** WHAT YOU WILL DO **
Each line below from the one containing "Salary offset will" through the one containing "either case, the" is to be given again exactly, and no line outside that span.

** MATERIAL SHOWN **
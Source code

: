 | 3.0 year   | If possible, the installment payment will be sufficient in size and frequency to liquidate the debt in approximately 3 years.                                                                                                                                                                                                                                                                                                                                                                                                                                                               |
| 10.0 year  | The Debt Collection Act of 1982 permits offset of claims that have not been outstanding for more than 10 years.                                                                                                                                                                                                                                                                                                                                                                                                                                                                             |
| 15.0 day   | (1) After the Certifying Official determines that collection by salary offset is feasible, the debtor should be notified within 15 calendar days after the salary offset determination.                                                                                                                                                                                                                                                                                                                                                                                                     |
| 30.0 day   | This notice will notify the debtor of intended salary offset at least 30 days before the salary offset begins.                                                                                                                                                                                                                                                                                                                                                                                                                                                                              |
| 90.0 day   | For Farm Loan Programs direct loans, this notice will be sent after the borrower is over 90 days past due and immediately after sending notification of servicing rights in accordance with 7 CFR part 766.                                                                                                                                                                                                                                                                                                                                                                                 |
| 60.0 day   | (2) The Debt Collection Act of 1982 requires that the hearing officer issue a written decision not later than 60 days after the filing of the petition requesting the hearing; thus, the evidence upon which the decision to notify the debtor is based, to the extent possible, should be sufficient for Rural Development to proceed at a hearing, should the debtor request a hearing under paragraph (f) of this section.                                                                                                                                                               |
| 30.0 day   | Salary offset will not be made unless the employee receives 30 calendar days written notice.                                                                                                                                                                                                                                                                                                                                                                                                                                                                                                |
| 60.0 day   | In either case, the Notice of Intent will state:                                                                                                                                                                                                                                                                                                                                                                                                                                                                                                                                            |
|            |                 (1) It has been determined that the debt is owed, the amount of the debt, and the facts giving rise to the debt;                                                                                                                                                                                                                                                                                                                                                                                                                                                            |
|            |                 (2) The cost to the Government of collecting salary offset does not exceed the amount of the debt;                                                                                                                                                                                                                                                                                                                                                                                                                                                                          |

** RESPONSE TO THE TASK **
| 30.0 day   | Salary offset will not be made unless the employee receives 30 calendar days written notice.                                                                                                                                                                                                                                                                                                                                                                                                                                                                                                |
| 60.0 day   | In either case, the Notice of Intent will state:                                                                                                                                                                                                                                                                                                                                                                                                                                                                                                                                            |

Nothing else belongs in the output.